Nun aber die Verantwortung hierfür den Vollzugsbehörden zuzuschieben, meine Damen und Herren,

(Norbert Schmitt (SPD): Das ist ja unerhört! – Zurufe von der LINKEN: Pfui!)

ist völlig unangemessen.

(Weitere Zurufe von der LINKEN)

Unbestritten ist es so, dass der Vollzug rechtsstaatlicher Entscheidungen im Einzelfall nicht immer einfach ist, weder für die Betroffenen noch für diejenigen, die sie vollziehen müssen, oder diejenigen, die sie miterleben müssen.

(Zuruf des Abg. Willi van Ooyen (DIE LINKE))
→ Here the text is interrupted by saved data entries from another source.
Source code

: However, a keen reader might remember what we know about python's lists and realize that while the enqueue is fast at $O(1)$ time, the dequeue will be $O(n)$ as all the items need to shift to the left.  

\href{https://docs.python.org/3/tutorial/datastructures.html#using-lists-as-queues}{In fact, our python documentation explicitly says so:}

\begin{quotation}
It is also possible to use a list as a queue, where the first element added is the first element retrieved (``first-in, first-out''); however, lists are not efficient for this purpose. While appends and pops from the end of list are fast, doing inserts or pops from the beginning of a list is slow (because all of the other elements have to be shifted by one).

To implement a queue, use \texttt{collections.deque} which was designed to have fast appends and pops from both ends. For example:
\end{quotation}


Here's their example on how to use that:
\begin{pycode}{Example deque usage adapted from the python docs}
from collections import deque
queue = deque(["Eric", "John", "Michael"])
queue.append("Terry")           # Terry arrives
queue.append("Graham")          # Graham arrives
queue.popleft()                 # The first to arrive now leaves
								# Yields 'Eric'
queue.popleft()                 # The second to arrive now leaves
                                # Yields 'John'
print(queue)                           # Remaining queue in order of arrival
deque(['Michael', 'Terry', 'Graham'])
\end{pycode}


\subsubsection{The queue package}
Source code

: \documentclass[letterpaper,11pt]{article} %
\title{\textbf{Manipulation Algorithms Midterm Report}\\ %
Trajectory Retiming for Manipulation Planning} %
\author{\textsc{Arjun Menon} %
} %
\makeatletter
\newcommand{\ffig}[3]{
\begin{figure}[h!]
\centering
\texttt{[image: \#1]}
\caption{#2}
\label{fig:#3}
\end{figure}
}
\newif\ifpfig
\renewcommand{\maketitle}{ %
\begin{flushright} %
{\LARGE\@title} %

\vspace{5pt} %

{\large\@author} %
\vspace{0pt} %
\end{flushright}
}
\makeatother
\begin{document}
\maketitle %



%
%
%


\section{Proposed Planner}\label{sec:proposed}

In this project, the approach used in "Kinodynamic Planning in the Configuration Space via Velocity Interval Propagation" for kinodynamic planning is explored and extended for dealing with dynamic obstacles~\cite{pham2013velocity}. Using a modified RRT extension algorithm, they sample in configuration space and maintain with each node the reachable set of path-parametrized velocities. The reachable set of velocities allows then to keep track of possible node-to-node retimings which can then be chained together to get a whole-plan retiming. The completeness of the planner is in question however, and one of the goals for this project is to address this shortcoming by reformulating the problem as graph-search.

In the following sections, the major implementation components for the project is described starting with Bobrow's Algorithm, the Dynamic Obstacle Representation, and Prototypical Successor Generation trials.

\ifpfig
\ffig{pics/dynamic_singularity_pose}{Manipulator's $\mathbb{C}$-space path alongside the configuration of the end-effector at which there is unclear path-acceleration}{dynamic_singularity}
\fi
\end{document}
Aber es ist das Wesen eines Rechtsstaats, gegebenenfalls auch unangenehme Entscheidungen durchzusetzen.

Nun zunächst zum konkreten Sachverhalt, wie er mir berichtet wurde, wobei ich um Verständnis bitte, dass ich zu Einzelheiten des Asylverfahrens aus Gründen des Persönlichkeitsschutzes keine Angaben mache.

Am 22. November wurde durch die Zentrale Ausländerbehörde in Gießen ein Sammelcharterflug vom Flughafen Frankfurt durchgeführt, um vollziehbar ausreisepflichtige Personen mit serbischer Staatsangehörigkeit wieder nach dort zurückzubringen. Im Rahmen dieser Sammelabschiebung wurde auch eine Frau mit ihrer 16-jährigen Tochter aus dem Bereich Mittelhessen abgeschoben; sie waren seit 2014 ausreisepflichtig.

Die hessische Polizei versucht grundsätzlich, eine abzuschiebende Familie in den frühen Morgenstunden in ihrer Wohnung aufzusuchen; denn dann besteht eine hohe Wahrscheinlichkeit, dass noch alle Familienmitglieder gemeinsam angetroffen werden.